On Tuesday, one of those detainees, Mohamedou Ould Slahi, who was sent to Guantánamo in 2002 and remains there to this day, is poised to offer a powerful rejoinder. Three years into his detention — years during which he was isolated, tortured, beaten, sexually abused and humiliated — Slahi wrote a 466-page, 122,000-word account of what had happened to him up to that point.

His manuscript was immediately classified, and it took years of litigation and negotiation by Slahi’s pro bono lawyers to force the military to declassify a redacted version. Even with the redactions, “Guantánamo Diary” is an extraordinary document — “A vision of hell, beyond Orwell, beyond Kafka,” as John le Carré aptly describes it in a back cover blurb — that every American should read.

A native of Mauritania, Slahi, 44, is fluent in several languages — he learned English while in Guantánamo — and lived in Canada and Germany as well as the Muslim world. He came under suspicion because an Al Qaeda member, who had been based in Montreal — where Slahi had also lived — was arrested and charged with plotting to bomb the Los Angeles International Airport in 1999. Slahi was questioned about this plot several times, but he was always released. After 9/11, Slahi was detained again for questioning. That time, he was turned over to the American authorities, in whose captivity he has been ever since.

What was he accused of? Slahi asked this question of his captors often and was never given a straight answer. This, of course, is part of the problem with Guantánamo, a prison where being formally charged with a crime is a luxury, not a requirement. His efforts to tell the truth — that he had no involvement in any acts of terrorism — only angered his interrogators. “Looks like a dog, walks like a dog, smells like a dog, barks like a dog, must be a dog,” one interrogator used to say. That was the best his captors could do to explain why he was there. Yet the military was so sure he was a key Al Qaeda player that he was subjected to “special interrogation” techniques that had been signed off by the secretary of defense, Donald Rumsfeld, himself.

“Special interrogation techniques,” of course, is a euphemism for torture. The sections of the book that describe his torture make for harrowing reading. Slahi was so sleep-deprived that he eventually started to hallucinate. Chained to the ground, he was forced to “stand” in positions that were extremely painful. Interrogators went at him in shifts — 24 hours a day. Sometimes during interrogations, female interrogators rubbed their breasts over his body and fondled him.
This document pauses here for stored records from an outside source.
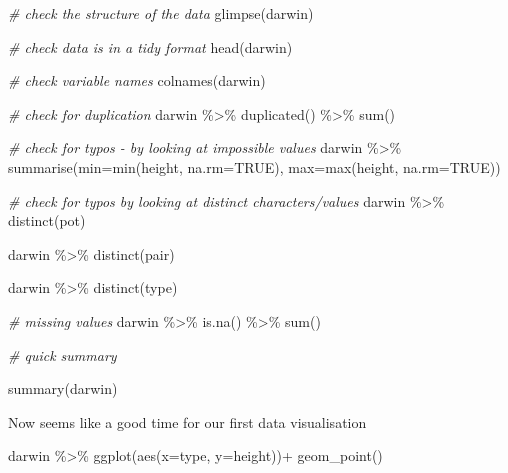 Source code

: \documentclass[
]{book}
\newenvironment{Shaded}{\begin{snugshade}}{\end{snugshade}}
\newcommand{\AttributeTok}[1]{\textcolor[rgb]{0.77,0.63,0.00}{#1}}
\newcommand{\CommentTok}[1]{\textcolor[rgb]{0.56,0.35,0.01}{\textit{#1}}}
\newcommand{\ConstantTok}[1]{\textcolor[rgb]{0.00,0.00,0.00}{#1}}
\newcommand{\FunctionTok}[1]{\textcolor[rgb]{0.00,0.00,0.00}{#1}}
\newcommand{\NormalTok}[1]{#1}
\newcommand{\SpecialCharTok}[1]{\textcolor[rgb]{0.00,0.00,0.00}{#1}}
\begin{document}
\begin{Shaded}
\begin{Highlighting}[]
\CommentTok{\# check the structure of the data}
\FunctionTok{glimpse}\NormalTok{(darwin)}

\CommentTok{\# check data is in a tidy format}
\FunctionTok{head}\NormalTok{(darwin)}

\CommentTok{\# check variable names}
\FunctionTok{colnames}\NormalTok{(darwin)}

\CommentTok{\# check for duplication}
\NormalTok{darwin }\SpecialCharTok{\%\textgreater{}\%} 
  \FunctionTok{duplicated}\NormalTok{() }\SpecialCharTok{\%\textgreater{}\%} 
  \FunctionTok{sum}\NormalTok{()}

\CommentTok{\# check for typos {-} by looking at impossible values}
\NormalTok{darwin }\SpecialCharTok{\%\textgreater{}\%} 
  \FunctionTok{summarise}\NormalTok{(}\AttributeTok{min=}\FunctionTok{min}\NormalTok{(height, }\AttributeTok{na.rm=}\ConstantTok{TRUE}\NormalTok{), }
            \AttributeTok{max=}\FunctionTok{max}\NormalTok{(height, }\AttributeTok{na.rm=}\ConstantTok{TRUE}\NormalTok{))}

\CommentTok{\# check for typos by looking at distinct characters/values}
\NormalTok{darwin }\SpecialCharTok{\%\textgreater{}\%} 
  \FunctionTok{distinct}\NormalTok{(pot)}

\NormalTok{darwin }\SpecialCharTok{\%\textgreater{}\%} 
  \FunctionTok{distinct}\NormalTok{(pair)}

\NormalTok{darwin }\SpecialCharTok{\%\textgreater{}\%} 
  \FunctionTok{distinct}\NormalTok{(type)}

\CommentTok{\# missing values}
\NormalTok{darwin }\SpecialCharTok{\%\textgreater{}\%} 
  \FunctionTok{is.na}\NormalTok{() }\SpecialCharTok{\%\textgreater{}\%} 
  \FunctionTok{sum}\NormalTok{()}

\CommentTok{\# quick summary}

\FunctionTok{summary}\NormalTok{(darwin)}
\end{Highlighting}
\end{Shaded}

Now seems like a good time for our first data visualisation

\begin{Shaded}
\begin{Highlighting}[]
\NormalTok{darwin }\SpecialCharTok{\%\textgreater{}\%} 
  \FunctionTok{ggplot}\NormalTok{(}\FunctionTok{aes}\NormalTok{(}\AttributeTok{x=}\NormalTok{type,}
         \AttributeTok{y=}\NormalTok{height))}\SpecialCharTok{+}
  \FunctionTok{geom\_point}\NormalTok{()}
\end{Highlighting}
\end{Shaded}
\end{document}
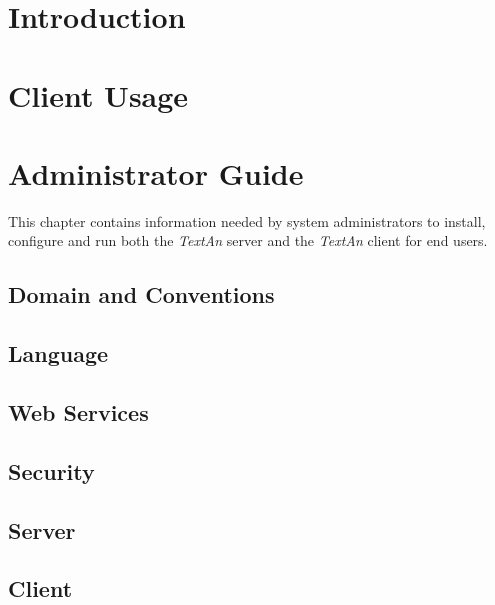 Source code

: \documentclass[12pt,a4paper]{report}
\makeatletter
\newcommand{\comment}[3][\@empty]{%
}
\newcommand{\textan}{\emph{TextAn}}
\makeatother
\begin{document}
\chapter{Introduction}


\chapter{Client Usage}
\label{sec:ClientUsage}


\chapter{Administrator Guide}
\label{sec:AdminGuide}

This chapter contains information needed by system administrators to install,
configure and run both the \textan{} server and the \textan{} client for end
users.

\comment{Adam}{I think the sections Language and Security should be placed
after the Server and Client sections as they mention changing configuration
that it is not explained yet.}

\section{Domain and Conventions}

\label{sec:Domain}

\section{Language}
\label{sec:Lang}


\section{Web Services}


\section{Security}
\label{sec:Security}


\section{Server}
\label{sec:Server}


\section{Client}
\label{sec:Client}

\end{document}
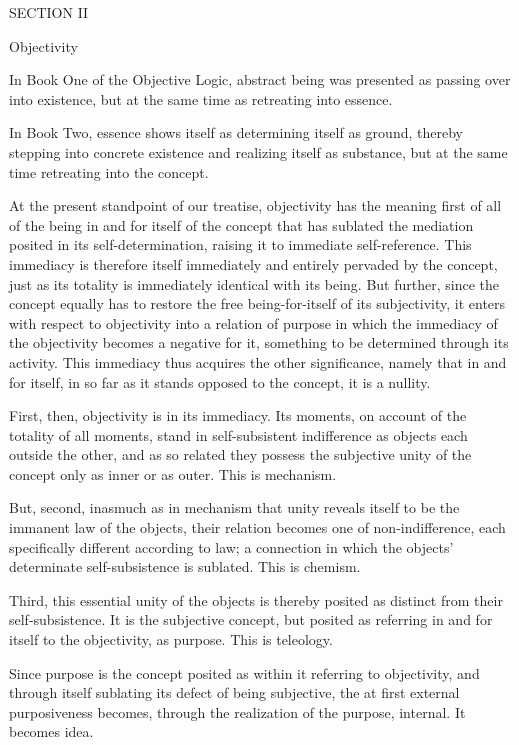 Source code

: SECTION II

Objectivity

In Book One of the Objective Logic,
abstract being was presented as
passing over into existence,
but at the same time as
retreating into essence.

In Book Two, essence shows itself as
determining itself as ground,
thereby stepping into concrete existence
and realizing itself as substance,
but at the same time
retreating into the concept.

At the present standpoint of our treatise,
objectivity has the meaning first of all of
the being in and for itself of the concept
that has sublated the mediation posited
in its self-determination,
raising it to immediate self-reference.
This immediacy is therefore itself
immediately and entirely pervaded by the concept,
just as its totality is immediately identical with its being.
But further, since the concept equally has to restore
the free being-for-itself of its subjectivity,
it enters with respect to objectivity
into a relation of purpose
in which the immediacy of the objectivity
becomes a negative for it,
something to be determined through its activity.
This immediacy thus acquires the other significance,
namely that in and for itself,
in so far as it stands opposed to the concept,
it is a nullity.

First, then, objectivity is in its immediacy.
Its moments, on account of the totality of all moments,
stand in self-subsistent indifference
as objects each outside the other,
and as so related they possess
the subjective unity of the concept
only as inner or as outer.
This is mechanism.

But, second, inasmuch as in mechanism that unity
reveals itself to be the immanent law of the objects,
their relation becomes one of non-indifference,
each specifically different according to law;
a connection in which the objects'
determinate self-subsistence is sublated.
This is chemism.

Third, this essential unity of the objects is
thereby posited as distinct from their self-subsistence.
It is the subjective concept,
but posited as referring in and for itself
to the objectivity, as purpose.
This is teleology.

Since purpose is the concept posited
as within it referring to objectivity,
and through itself sublating its defect
of being subjective,
the at first external purposiveness becomes,
through the realization of the purpose, internal.
It becomes idea.

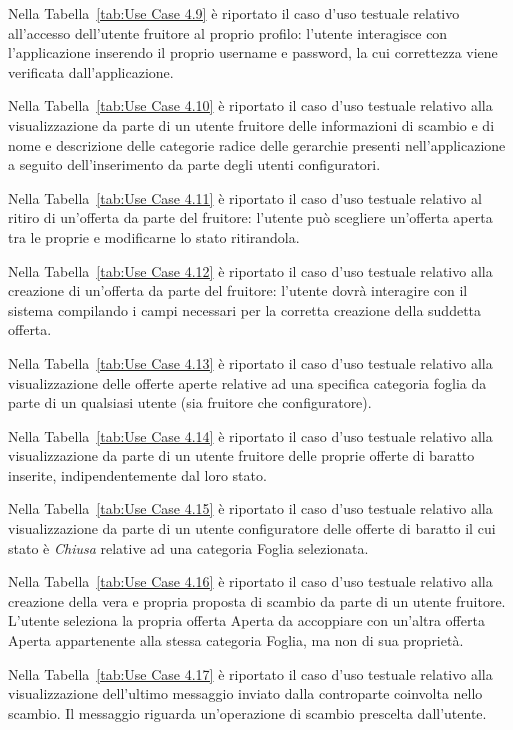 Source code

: Nella Tabella~\ref{tab:Use Case 4.9} è riportato il caso d'uso testuale relativo all'accesso dell'utente fruitore al proprio profilo: l'utente interagisce con l'applicazione inserendo il proprio username e password, la cui correttezza viene verificata dall'applicazione.\bigskip

Nella Tabella~\ref{tab:Use Case 4.10} è riportato il caso d'uso testuale relativo alla visualizzazione da parte di un utente fruitore delle informazioni di scambio e di nome e descrizione delle categorie radice delle gerarchie presenti nell'applicazione a seguito dell'inserimento da parte degli utenti configuratori.\bigskip

Nella Tabella~\ref{tab:Use Case 4.11} è riportato il caso d'uso testuale relativo al ritiro di un'offerta da parte del fruitore: l'utente può scegliere un'offerta aperta tra le proprie e modificarne lo stato ritirandola.\bigskip

Nella Tabella~\ref{tab:Use Case 4.12} è riportato il caso d'uso testuale relativo alla creazione di un'offerta da parte del fruitore: l'utente dovrà interagire con il sistema compilando i campi necessari per la corretta creazione della suddetta offerta.\bigskip

Nella Tabella~\ref{tab:Use Case 4.13} è riportato il caso d'uso testuale relativo alla visualizzazione delle offerte aperte relative ad una specifica categoria foglia da parte di un qualsiasi utente (sia fruitore che configuratore).\bigskip

Nella Tabella~\ref{tab:Use Case 4.14} è riportato il caso d'uso testuale relativo alla visualizzazione da parte di un utente fruitore delle proprie offerte di baratto inserite, indipendentemente dal loro stato.\bigskip

Nella Tabella~\ref{tab:Use Case 4.15} è riportato il caso d'uso testuale relativo alla visualizzazione da parte di un utente configuratore delle offerte di baratto il cui stato è \textit{Chiusa} relative ad una categoria Foglia selezionata.\bigskip

Nella Tabella~\ref{tab:Use Case 4.16} è riportato il caso d'uso testuale relativo alla creazione della vera e propria proposta di scambio da parte di un utente fruitore. L'utente seleziona la propria offerta Aperta da accoppiare con un'altra offerta Aperta appartenente alla stessa categoria Foglia, ma non di sua proprietà.\bigskip

Nella Tabella~\ref{tab:Use Case 4.17} è riportato il caso d'uso testuale relativo alla visualizzazione dell'ultimo messaggio inviato dalla controparte coinvolta nello scambio. Il messaggio riguarda un'operazione di scambio prescelta dall'utente.\bigskip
It is hard to read about his torture without feeling a sense of shame.

Does Slahi crack? Of course: to get the torture to stop, he finally lied, telling his interrogators what he thought they wanted to hear, just as torture victims have done since the Inquisition. “Torture doesn’t guarantee that the detainee cooperates,” writes Slahi. “In order to stop torture, the detainee has to please his assailant, even with untruthful, and sometime misleading [intelligence].” McCain, who was tortured in Vietnam, knows this; last month, he made a powerful speech in which he condemned America’s use of torture, saying, “the use of torture compromises that which most distinguishes us from our enemies, our belief that all people, even captured enemies, possess basic human rights.” That is also why it is so disheartening that McCain has allied himself with those who want to keep Guantánamo open.

In 2010, a federal district judge ruled in favor of Slahi’s habeas corpus petition because the evidence against him was so thin. The government appealed, and the order remains in limbo.

I asked Nancy Hollander, one of Slahi’s lawyers, to describe her client. “He is funny, smart, compassionate and thoughtful,” she said. All of these qualities come through in his memoir, which is surprisingly without rancor. “I have only written what I experienced, what I saw, and what I learned firsthand,” he writes toward the end of his book. “I have tried not to exaggerate, nor to understate. I have tried to be as fair as possible, to the U.S. government, to my brothers, and to myself.” One of the wonders of the book is that he does come across as fair to all, even his torturers.

But the quote that sticks with me most is something that one of his guards told him, something that could stand as a fitting epitaph for Guantánamo itself: “I know I can go to hell for what I did to you.”